Most of defendant's appellate claims are precluded by his valid and enforceable waiver of the right to appeal. During the plea colloquy, after explaining defendant's trial related rights and the consequences of a guilty plea, County Court separately advised defendant that, as part of the plea agreement, he would be "giving up [his] right to appeal either the plea or the sentence to a higher court." Defendant then acknowledged his signature on the written appeal waiver, which delineated its meaning, and defendant affirmed to the court that his attorney had explained it to him and that he understood it. Given the foregoing, we find that defendant effected a knowing, voluntary and intelligent waiver of his right to appeal the judgment of conviction, including any claim that his sentence is harsh and excessive (see People v Lopez, 6 NY3d 248, 256 [2006]; People v Stoff, 74 AD3d 1640, 1641 [2010], lv denied 15 NY3d 810 [2010]).

While defendant's challenge to the voluntariness of his plea is not precluded by his appeal waiver, it is not preserved for appeal as defendant never moved to withdraw his plea or to vacate the judgment of conviction (see People v Davis, 74 AD3d 1490, 1490 [2010], lv denied 15 NY3d 850 [2010]). Further, nothing in the plea colloquy or record casts doubt on defendant's guilt or on the voluntariness of this very advantageous plea so as to trigger a duty of further inquiry into the voluntariness of the plea despite the lack of preservation (see People v Lopez, 71 NY2d 662, 665-666 [1988]; People v Houck, 74 AD3d 1476, 1477 [2010]).

Defendant's contention that his counsel's representation was ineffective is also unpreserved and precluded by the appeal waiver, except to the extent that it implicates the voluntariness of his plea (see People v Belle, 74 AD3d 1477, 1480 [2010]; People v Chaney, 70 AD3d 1251, 1252 [2010], lv denied 15 NY3d 748 [2010]).
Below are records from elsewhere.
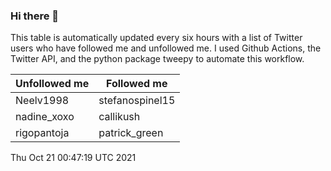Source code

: ### Hi there 👋

This table is automatically updated every six hours with a list of Twitter users who have followed me and unfollowed me. I used Github Actions, the Twitter API, and the python package tweepy to automate this workflow.

| Unfollowed me |  Followed me |
| --- | --- |
|Neelv1998|stefanospinel15|
|nadine_xoxo|callikush|
|rigopantoja|patrick_green|
Thu Oct 21 00:47:19 UTC 2021
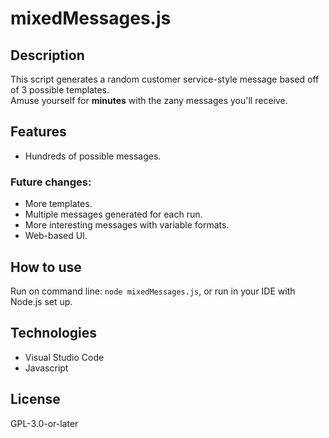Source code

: # mixedMessages.js

## Description
This script generates a random customer service-style message based off of 3 possible templates.  
Amuse yourself for **minutes** with the zany messages you'll receive.

## Features
* Hundreds of possible messages.
### Future changes:
* More templates.
* Multiple messages generated for each run.
* More interesting messages with variable formats.
* Web-based UI.

## How to use
Run on command line: `node mixedMessages.js`, or run in your IDE with Node.js set up.

## Technologies
* Visual Studio Code
* Javascript

## License
GPL-3.0-or-later
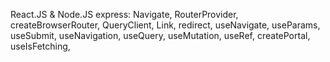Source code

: React.JS & Node.JS express: Navigate, RouterProvider, createBrowserRouter, QueryClient, Link, redirect, useNavigate, useParams, useSubmit, useNavigation, useQuery, useMutation, useRef, createPortal, useIsFetching,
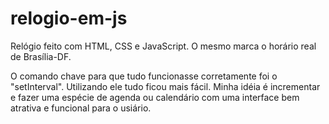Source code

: # relogio-em-js
Relógio feito com HTML, CSS e JavaScript. O mesmo marca o horário real de Brasília-DF.

O comando chave para que tudo funcionasse corretamente foi o "setInterval". Utilizando ele tudo ficou mais fácil.
Minha idéia é incrementar e fazer uma espécie de agenda ou calendário com uma interface bem atrativa e funcional para o usiário.
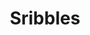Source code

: ---
pid: ws68
title: Sribbles
location_transcription: Wash Sq.
coordinates: "[-75.15216128085, 39.946924019194]"
zipcode: '19147'
gen_neighborhood: South Philadelphia
neighborhood: Queen Village,Bella Vista,Pennsport,Italian Market
outside_phl: 
age: '67'
age_range: 60-69
instagram: 
image_file_name: ws_68.jpg
proposal_transcription: 'Blackboard (kids'' height) with lots of colored caulk & a
  daily theme (today, eg, //squirrels//) & an //art tacilitaton. The goal: involve
  in enjoying the city environment & seeing the city'
topic: Youth
topic_summary: 0, 0
type: Other No Form
keywords_other: 
credit: Noel Izenberg
image_labels: 
twitter: 
facebook: 
permalink: "/monuments/ws68/"
layout: item-page
---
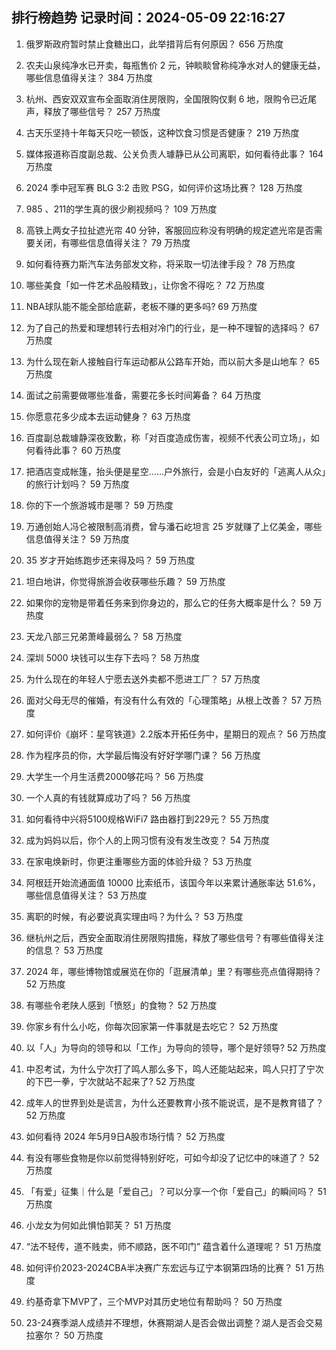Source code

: 
## 排行榜趋势 记录时间：2024-05-09 22:16:27
  
  1. 俄罗斯政府暂时禁止食糖出口，此举措背后有何原因？ 656 万热度
    
  2. 农夫山泉纯净水已开卖，每瓶售价 2 元，钟睒睒曾称纯净水对人的健康无益，哪些信息值得关注？ 384 万热度
    
  3. 杭州、西安双双宣布全面取消住房限购，全国限购仅剩 6 地，限购令已近尾声，释放了哪些信号？ 257 万热度
    
  4. 古天乐坚持十年每天只吃一顿饭，这种饮食习惯是否健康？ 219 万热度
    
  5. 媒体报道称百度副总裁、公关负责人璩静已从公司离职，如何看待此事？ 164 万热度
    
  6. 2024 季中冠军赛 BLG 3:2 击败 PSG，如何评价这场比赛？ 128 万热度
    
  7. 985 、211的学生真的很少刷视频吗？ 109 万热度
    
  8. 高铁上两女子拉扯遮光帘 40 分钟，客服回应称没有明确的规定遮光帘是否需要关闭，有哪些信息值得关注？ 79 万热度
    
  9. 如何看待赛力斯汽车法务部发文称，将采取一切法律手段？ 78 万热度
    
  10. 哪些美食「如一件艺术品般精致」，让你舍不得吃？ 72 万热度
    
  11. NBA球队能不能全部给底薪，老板不赚的更多吗? 69 万热度
    
  12. 为了自己的热爱和理想转行去相对冷门的行业，是一种不理智的选择吗？ 67 万热度
    
  13. 为什么现在新人接触自行车运动都从公路车开始，而以前大多是山地车？ 65 万热度
    
  14. 面试之前需要做哪些准备，需要花多长时间筹备？ 64 万热度
    
  15. 你愿意花多少成本去运动健身？ 63 万热度
    
  16. 百度副总裁璩静深夜致歉，称「对百度造成伤害，视频不代表公司立场」，如何看待此事？ 60 万热度
    
  17. 把酒店变成帐篷，抬头便是星空……户外旅行，会是小白友好的「逃离人从众」的旅行计划吗？ 59 万热度
    
  18. 你的下一个旅游城市是哪？ 59 万热度
    
  19. 万通创始人冯仑被限制高消费，曾与潘石屹坦言 25 岁就赚了上亿美金，哪些信息值得关注？ 59 万热度
    
  20. 35 岁才开始练跑步还来得及吗？ 59 万热度
    
  21. 坦白地讲，你觉得旅游会收获哪些乐趣？ 59 万热度
    
  22. 如果你的宠物是带着任务来到你身边的，那么它的任务大概率是什么？ 59 万热度
    
  23. 天龙八部三兄弟萧峰最弱么？ 58 万热度
    
  24. 深圳 5000 块钱可以生存下去吗？ 58 万热度
    
  25. 为什么现在的年轻人宁愿去送外卖都不愿进工厂？ 57 万热度
    
  26. 面对父母无尽的催婚，有没有什么有效的「心理策略」从根上改善？ 57 万热度
    
  27. 如何评价《崩坏：星穹铁道》2.2版本开拓任务中，星期日的观点？ 56 万热度
    
  28. 作为程序员的你，大学最后悔没有好好学哪门课？ 56 万热度
    
  29. 大学生一个月生活费2000够花吗？ 56 万热度
    
  30. 一个人真的有钱就算成功了吗？ 56 万热度
    
  31. 如何看待中兴将5100规格WiFi7 路由器打到229元？ 55 万热度
    
  32. 成为妈妈以后，你个人的上网习惯有没有发生改变？ 54 万热度
    
  33. 在家电焕新时，你更注重哪些方面的体验升级？ 53 万热度
    
  34. 阿根廷开始流通面值 10000 比索纸币，该国今年以来累计通胀率达 51.6%，哪些信息值得关注？ 53 万热度
    
  35. 离职的时候，有必要说真实理由吗？为什么？ 53 万热度
    
  36. 继杭州之后，西安全面取消住房限购措施，释放了哪些信号？有哪些值得关注的信息？ 53 万热度
    
  37. 2024 年，哪些博物馆或展览在你的「逛展清单」里？有哪些亮点值得期待？ 52 万热度
    
  38. 有哪些令老陕人感到「愤怒」的食物？ 52 万热度
    
  39. 你家乡有什么小吃，你每次回家第一件事就是去吃它？ 52 万热度
    
  40. 以「人」为导向的领导和以「工作」为导向的领导，哪个是好领导? 52 万热度
    
  41. 中忍考试，为什么宁次打了鸣人那么多下，鸣人还能站起来，鸣人只打了宁次的下巴一拳，宁次就站不起来了? 52 万热度
    
  42. 成年人的世界到处是谎言，为什么还要教育小孩不能说谎，是不是教育错了？ 52 万热度
    
  43. 如何看待 2024 年5月9日A股市场行情？ 52 万热度
    
  44. 有没有哪些食物是你以前觉得特别好吃，可如今却没了记忆中的味道了？ 52 万热度
    
  45. 「有爱」征集｜什么是「爱自己」？可以分享一个你「爱自己」的瞬间吗？ 51 万热度
    
  46. 小龙女为何如此惧怕郭芙？ 51 万热度
    
  47. “法不轻传，道不贱卖，师不顺路，医不叩门” 蕴含着什么道理呢？ 51 万热度
    
  48. 如何评价2023-2024CBA半决赛广东宏远与辽宁本钢第四场的比赛？ 51 万热度
    
  49. 约基奇拿下MVP了，三个MVP对其历史地位有帮助吗？ 50 万热度
    
  50. 23-24赛季湖人成绩并不理想，休赛期湖人是否会做出调整？湖人是否会交易拉塞尔？ 50 万热度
Defendant's claims regarding what counsel advised him are entirely outside the record on appeal, and are more properly raised in a CPL 440.10 motion to vacate the judgment (see People v Moyer, 75 AD3d 1004, 1006 [2010]; People v Echavarria, 53 AD3d 859, 863-864 [2008], lv denied 11 NY3d 832 [2008]). It is not clear that defendant's remaining complaints regarding counsel's performance, such as the decision to forego an omnibus motion, impacted the voluntariness of his choice to accept the plea agreement. In any event, defendant has not demonstrated the absence of legitimate, strategic reasons for counsel's course of representation (see People v Baker, 14 NY3d 266, 270-271 [2010]). Rather, the record reflects that counsel negotiated a favorable plea that disposed of many potential charges, and nothing in the record raises any question as to counsel's provision of meaningful representation (see People v Ford, 86 NY2d 397, 404 [1995]; People v Chaney, 72 AD3d 1194, 1195 [2010]).

Defendant's remaining arguments lack merit.

Lahtinen, Kavanagh, Stein and Garry, JJ., concur.

ORDERED that the judgment is affirmed.